- [INFORMATION]:
════════

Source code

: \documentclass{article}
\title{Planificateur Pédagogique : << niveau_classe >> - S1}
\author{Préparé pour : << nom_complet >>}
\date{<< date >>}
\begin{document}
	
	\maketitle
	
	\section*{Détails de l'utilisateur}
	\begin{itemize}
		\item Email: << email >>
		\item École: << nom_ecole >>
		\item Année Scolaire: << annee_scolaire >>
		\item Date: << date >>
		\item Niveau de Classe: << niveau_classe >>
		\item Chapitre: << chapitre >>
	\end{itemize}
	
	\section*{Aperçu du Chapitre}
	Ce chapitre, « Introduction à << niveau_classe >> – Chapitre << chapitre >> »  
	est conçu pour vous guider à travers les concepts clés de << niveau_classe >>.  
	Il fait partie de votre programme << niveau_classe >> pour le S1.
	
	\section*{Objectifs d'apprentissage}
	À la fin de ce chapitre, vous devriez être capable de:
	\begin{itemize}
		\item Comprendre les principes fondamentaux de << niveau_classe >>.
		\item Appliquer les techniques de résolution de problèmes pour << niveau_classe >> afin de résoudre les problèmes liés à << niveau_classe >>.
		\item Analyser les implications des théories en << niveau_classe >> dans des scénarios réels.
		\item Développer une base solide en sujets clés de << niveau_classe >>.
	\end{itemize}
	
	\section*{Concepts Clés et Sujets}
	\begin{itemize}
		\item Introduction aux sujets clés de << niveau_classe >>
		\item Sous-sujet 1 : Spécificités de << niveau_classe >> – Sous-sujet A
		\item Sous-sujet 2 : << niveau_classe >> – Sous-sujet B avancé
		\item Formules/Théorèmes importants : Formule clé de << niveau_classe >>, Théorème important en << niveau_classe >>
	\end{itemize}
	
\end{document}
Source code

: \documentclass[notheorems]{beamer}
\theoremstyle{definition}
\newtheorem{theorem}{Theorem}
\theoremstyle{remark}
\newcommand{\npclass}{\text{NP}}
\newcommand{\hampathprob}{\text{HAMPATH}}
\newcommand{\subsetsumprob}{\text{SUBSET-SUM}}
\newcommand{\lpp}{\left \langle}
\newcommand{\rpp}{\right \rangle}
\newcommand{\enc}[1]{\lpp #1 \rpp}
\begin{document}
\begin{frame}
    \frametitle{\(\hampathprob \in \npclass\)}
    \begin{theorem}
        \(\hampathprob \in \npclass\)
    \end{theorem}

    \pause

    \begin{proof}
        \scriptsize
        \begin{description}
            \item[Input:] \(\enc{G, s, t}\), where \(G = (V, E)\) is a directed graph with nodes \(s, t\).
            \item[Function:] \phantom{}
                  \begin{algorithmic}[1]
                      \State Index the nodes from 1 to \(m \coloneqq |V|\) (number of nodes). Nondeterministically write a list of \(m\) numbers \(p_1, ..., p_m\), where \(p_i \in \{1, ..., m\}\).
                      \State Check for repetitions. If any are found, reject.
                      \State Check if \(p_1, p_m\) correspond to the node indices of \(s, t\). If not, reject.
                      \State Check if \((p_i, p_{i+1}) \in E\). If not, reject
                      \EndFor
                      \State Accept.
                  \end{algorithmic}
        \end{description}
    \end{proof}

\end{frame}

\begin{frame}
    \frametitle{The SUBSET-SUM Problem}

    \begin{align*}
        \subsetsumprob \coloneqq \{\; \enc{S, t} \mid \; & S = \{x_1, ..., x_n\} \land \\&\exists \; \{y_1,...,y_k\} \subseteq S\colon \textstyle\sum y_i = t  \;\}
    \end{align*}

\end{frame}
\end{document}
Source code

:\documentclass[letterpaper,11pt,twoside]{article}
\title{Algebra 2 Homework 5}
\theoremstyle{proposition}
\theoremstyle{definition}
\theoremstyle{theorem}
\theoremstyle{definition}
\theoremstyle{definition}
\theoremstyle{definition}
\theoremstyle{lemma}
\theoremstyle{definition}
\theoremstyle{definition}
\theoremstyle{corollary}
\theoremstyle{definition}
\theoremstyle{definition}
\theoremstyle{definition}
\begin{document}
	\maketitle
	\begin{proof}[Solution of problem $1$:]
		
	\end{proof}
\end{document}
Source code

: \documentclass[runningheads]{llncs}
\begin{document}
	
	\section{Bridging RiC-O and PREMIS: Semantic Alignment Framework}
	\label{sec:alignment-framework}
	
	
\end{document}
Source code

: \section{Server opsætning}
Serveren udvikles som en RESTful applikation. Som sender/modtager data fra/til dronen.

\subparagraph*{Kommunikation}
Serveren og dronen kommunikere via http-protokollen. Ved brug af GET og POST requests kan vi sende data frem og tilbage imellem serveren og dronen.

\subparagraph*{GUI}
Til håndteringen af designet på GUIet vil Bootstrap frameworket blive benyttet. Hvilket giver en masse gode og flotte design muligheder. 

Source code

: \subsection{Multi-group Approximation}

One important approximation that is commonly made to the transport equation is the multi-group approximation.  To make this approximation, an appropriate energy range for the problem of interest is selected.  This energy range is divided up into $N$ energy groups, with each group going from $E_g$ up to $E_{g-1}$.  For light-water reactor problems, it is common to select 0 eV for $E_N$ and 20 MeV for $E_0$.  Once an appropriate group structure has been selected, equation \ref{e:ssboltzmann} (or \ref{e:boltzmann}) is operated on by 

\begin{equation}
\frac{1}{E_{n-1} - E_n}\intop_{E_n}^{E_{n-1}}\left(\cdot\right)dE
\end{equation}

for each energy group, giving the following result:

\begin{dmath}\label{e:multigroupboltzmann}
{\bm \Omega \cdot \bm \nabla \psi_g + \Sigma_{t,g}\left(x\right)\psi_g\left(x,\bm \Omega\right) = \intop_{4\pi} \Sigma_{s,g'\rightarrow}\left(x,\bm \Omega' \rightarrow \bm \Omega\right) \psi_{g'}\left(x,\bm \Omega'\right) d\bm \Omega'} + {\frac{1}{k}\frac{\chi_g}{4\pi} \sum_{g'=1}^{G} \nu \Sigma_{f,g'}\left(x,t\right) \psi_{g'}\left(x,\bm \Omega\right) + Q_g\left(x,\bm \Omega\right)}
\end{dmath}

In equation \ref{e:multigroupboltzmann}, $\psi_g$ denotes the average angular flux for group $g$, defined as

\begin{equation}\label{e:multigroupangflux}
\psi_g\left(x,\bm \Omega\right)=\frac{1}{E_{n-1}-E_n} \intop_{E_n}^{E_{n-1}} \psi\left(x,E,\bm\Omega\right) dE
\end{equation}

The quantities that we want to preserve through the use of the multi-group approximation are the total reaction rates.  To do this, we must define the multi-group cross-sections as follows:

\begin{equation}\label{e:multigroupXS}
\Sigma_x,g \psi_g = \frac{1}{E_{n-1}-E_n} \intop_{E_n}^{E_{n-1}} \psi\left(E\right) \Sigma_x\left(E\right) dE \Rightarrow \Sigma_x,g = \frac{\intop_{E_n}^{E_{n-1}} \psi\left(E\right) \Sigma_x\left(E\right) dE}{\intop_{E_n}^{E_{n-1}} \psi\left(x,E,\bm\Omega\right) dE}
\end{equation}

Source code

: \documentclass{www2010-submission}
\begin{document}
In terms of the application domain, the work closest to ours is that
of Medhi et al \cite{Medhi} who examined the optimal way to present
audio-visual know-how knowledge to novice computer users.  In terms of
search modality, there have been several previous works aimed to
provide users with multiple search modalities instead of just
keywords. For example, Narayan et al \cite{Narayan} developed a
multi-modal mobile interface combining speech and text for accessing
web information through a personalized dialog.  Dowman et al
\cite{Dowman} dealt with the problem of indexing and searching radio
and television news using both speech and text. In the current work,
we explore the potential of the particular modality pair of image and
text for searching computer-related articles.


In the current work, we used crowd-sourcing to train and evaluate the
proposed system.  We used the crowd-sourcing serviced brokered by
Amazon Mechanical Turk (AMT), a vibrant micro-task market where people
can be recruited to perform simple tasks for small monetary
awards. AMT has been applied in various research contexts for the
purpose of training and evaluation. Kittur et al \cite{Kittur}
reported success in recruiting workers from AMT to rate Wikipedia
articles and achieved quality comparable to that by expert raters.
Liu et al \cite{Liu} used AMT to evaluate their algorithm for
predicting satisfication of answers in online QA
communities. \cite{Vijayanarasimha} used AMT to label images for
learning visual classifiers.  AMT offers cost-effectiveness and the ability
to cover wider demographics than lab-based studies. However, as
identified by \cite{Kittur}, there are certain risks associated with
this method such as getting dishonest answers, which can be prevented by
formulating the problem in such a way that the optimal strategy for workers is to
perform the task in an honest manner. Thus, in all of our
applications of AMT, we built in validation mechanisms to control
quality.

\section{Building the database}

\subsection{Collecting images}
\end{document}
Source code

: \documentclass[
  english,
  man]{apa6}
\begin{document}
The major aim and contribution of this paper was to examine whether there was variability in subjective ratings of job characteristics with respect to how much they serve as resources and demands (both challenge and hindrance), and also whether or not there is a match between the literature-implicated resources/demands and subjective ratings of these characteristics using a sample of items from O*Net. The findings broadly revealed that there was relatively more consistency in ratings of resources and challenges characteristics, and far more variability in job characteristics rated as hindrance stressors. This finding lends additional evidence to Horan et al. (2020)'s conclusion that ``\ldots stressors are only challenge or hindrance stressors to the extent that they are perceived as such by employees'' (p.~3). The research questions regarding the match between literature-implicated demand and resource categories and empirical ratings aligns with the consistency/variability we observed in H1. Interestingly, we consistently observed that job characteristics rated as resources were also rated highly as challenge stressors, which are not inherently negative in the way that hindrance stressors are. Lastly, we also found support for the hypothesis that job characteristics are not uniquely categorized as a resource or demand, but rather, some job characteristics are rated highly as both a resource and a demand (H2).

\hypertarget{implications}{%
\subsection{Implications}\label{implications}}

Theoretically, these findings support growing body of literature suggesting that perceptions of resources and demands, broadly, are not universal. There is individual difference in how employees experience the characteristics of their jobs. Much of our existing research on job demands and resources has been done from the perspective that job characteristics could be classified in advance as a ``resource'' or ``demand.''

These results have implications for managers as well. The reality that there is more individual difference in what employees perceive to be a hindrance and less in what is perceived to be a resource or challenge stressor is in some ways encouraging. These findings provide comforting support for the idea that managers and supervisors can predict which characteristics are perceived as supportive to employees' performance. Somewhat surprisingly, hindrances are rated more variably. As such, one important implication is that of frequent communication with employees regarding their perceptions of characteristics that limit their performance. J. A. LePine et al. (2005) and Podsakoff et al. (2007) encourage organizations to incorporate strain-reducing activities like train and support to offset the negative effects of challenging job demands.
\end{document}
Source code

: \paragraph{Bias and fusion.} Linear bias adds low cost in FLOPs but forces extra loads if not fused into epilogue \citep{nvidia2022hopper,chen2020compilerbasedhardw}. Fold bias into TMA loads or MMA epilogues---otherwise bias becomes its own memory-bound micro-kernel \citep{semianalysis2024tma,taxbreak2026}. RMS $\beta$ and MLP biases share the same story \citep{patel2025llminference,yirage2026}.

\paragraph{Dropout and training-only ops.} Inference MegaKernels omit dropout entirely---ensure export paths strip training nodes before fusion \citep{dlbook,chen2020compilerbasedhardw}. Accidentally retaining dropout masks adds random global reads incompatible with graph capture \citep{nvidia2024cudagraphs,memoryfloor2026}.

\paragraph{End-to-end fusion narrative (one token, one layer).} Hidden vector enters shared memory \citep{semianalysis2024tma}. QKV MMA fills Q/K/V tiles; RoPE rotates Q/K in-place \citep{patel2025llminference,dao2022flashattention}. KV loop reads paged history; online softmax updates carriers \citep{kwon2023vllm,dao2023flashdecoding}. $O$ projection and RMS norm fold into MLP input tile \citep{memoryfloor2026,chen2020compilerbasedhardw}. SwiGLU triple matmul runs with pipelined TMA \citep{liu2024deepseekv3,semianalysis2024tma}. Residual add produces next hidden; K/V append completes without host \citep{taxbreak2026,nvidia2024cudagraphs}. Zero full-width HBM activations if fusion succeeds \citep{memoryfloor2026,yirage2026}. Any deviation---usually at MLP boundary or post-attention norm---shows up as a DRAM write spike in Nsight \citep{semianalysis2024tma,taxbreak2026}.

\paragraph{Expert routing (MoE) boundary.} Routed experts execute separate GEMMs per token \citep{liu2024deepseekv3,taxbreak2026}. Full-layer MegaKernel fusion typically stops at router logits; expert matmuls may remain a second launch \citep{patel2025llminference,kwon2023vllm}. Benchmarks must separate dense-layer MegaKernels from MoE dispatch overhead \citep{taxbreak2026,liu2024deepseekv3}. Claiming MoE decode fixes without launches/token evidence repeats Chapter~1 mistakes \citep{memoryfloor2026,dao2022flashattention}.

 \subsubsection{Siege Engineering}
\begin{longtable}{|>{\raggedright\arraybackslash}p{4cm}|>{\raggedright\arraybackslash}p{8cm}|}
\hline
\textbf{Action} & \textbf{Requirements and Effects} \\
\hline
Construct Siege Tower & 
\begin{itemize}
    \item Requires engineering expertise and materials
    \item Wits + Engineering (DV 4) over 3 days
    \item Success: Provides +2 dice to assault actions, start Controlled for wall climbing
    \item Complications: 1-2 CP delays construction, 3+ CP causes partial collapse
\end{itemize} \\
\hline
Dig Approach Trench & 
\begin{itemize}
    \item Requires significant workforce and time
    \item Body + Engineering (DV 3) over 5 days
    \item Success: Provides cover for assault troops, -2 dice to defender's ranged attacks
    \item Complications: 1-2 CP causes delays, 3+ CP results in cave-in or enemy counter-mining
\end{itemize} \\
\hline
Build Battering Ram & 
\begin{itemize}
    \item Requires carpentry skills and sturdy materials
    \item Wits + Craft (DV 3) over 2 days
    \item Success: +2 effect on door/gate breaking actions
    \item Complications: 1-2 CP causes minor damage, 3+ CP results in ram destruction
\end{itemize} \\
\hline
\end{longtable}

════════

- [PROBLEM DESCRIPTION]: Beginning with the top line of the data above, output every line exactly until the one that contains "des scénarios réels.", and include that one too.

- [TASK ANSWER]:
Source code

: \documentclass{article}
\title{Planificateur Pédagogique : << niveau_classe >> - S1}
\author{Préparé pour : << nom_complet >>}
\date{<< date >>}
\begin{document}
	
	\maketitle
	
	\section*{Détails de l'utilisateur}
	\begin{itemize}
		\item Email: << email >>
		\item École: << nom_ecole >>
		\item Année Scolaire: << annee_scolaire >>
		\item Date: << date >>
		\item Niveau de Classe: << niveau_classe >>
		\item Chapitre: << chapitre >>
	\end{itemize}
	
	\section*{Aperçu du Chapitre}
	Ce chapitre, « Introduction à << niveau_classe >> – Chapitre << chapitre >> »  
	est conçu pour vous guider à travers les concepts clés de << niveau_classe >>.  
	Il fait partie de votre programme << niveau_classe >> pour le S1.
	
	\section*{Objectifs d'apprentissage}
	À la fin de ce chapitre, vous devriez être capable de:
	\begin{itemize}
		\item Comprendre les principes fondamentaux de << niveau_classe >>.
		\item Appliquer les techniques de résolution de problèmes pour << niveau_classe >> afin de résoudre les problèmes liés à << niveau_classe >>.
		\item Analyser les implications des théories en << niveau_classe >> dans des scénarios réels.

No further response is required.